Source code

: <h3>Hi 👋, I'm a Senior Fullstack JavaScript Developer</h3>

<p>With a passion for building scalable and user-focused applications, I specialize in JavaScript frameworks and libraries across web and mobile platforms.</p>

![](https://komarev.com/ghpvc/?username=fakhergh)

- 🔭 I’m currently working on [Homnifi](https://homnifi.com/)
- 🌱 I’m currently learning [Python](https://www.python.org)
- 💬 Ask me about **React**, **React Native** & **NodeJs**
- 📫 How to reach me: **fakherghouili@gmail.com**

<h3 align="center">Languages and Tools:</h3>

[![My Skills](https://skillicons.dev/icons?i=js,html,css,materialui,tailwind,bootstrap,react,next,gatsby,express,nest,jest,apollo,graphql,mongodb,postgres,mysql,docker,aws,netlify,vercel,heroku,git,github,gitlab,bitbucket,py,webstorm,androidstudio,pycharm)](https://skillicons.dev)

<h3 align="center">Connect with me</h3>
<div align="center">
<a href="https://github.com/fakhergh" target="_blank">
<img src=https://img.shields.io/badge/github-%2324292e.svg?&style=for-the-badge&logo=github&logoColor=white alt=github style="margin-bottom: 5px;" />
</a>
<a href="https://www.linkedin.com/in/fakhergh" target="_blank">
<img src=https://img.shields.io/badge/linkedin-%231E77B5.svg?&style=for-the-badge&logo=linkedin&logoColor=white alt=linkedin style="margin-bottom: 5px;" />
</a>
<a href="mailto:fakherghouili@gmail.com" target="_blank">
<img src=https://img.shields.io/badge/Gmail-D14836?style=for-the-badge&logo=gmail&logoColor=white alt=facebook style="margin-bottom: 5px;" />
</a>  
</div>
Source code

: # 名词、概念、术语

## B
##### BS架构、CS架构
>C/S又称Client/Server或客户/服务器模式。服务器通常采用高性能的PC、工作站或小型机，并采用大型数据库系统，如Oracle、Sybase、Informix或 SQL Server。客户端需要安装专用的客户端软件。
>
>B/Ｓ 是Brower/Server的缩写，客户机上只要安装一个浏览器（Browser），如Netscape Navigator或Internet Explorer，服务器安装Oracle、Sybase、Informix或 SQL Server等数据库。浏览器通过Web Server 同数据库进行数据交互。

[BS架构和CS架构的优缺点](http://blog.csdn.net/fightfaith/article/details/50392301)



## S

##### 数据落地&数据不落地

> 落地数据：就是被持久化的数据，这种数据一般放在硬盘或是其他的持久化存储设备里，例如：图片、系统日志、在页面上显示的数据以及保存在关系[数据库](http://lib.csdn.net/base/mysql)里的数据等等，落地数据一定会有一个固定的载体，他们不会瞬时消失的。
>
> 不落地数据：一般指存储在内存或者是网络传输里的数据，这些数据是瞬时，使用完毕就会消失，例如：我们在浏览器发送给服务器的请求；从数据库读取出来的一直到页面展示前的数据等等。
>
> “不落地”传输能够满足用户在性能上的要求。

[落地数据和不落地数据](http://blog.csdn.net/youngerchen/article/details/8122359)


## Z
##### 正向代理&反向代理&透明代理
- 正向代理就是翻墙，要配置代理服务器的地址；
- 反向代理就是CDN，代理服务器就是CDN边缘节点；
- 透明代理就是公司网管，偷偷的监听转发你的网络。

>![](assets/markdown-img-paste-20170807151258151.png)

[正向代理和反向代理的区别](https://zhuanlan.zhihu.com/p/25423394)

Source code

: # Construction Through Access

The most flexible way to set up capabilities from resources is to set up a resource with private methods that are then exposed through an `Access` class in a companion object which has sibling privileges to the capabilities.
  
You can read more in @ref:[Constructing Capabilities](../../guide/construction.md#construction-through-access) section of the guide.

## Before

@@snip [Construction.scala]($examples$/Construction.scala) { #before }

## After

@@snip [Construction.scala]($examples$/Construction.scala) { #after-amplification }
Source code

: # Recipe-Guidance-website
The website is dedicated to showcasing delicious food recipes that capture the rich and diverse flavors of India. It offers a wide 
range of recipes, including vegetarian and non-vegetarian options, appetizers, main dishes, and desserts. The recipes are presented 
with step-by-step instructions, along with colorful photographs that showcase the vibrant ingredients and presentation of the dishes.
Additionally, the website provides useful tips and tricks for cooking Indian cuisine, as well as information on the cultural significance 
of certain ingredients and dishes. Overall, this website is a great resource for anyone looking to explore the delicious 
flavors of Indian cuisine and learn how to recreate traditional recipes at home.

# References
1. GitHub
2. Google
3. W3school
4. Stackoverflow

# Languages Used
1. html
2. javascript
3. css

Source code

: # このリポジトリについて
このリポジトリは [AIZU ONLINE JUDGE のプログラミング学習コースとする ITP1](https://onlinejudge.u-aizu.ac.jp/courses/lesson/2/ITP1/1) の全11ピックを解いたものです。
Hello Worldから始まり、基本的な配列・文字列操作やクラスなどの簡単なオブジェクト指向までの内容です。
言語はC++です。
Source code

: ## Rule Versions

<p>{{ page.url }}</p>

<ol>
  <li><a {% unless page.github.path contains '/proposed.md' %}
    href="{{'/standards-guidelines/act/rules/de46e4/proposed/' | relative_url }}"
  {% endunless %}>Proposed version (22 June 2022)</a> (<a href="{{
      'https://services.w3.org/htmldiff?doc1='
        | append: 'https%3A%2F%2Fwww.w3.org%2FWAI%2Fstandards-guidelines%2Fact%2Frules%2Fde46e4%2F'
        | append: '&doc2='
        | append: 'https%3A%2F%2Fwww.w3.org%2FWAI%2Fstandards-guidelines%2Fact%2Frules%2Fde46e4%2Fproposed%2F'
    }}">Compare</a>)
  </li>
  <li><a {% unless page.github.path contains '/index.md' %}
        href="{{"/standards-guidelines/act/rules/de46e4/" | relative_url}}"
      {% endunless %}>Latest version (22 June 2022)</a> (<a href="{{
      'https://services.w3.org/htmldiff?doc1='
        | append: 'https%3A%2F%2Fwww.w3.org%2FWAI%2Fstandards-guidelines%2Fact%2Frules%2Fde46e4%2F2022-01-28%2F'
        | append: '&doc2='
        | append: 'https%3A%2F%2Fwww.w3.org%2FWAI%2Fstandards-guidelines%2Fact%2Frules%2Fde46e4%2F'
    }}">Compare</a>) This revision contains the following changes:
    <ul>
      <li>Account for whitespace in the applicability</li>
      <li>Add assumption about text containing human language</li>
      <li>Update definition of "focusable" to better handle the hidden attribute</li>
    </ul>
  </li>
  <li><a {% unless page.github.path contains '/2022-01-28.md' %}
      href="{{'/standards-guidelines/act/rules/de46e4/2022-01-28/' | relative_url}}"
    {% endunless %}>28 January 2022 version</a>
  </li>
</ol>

------------------------------------------------

[Task brief] Reproduce verbatim the lines above, from the line with "##### BS架构、CS架构" through the line with "Server等数据库。浏览器通过Web Server 同数据库进行数据交互。".

[Task result]
##### BS架构、CS架构
>C/S又称Client/Server或客户/服务器模式。服务器通常采用高性能的PC、工作站或小型机，并采用大型数据库系统，如Oracle、Sybase、Informix或 SQL Server。客户端需要安装专用的客户端软件。
>
>B/Ｓ 是Brower/Server的缩写，客户机上只要安装一个浏览器（Browser），如Netscape Navigator或Internet Explorer，服务器安装Oracle、Sybase、Informix或 SQL Server等数据库。浏览器通过Web Server 同数据库进行数据交互。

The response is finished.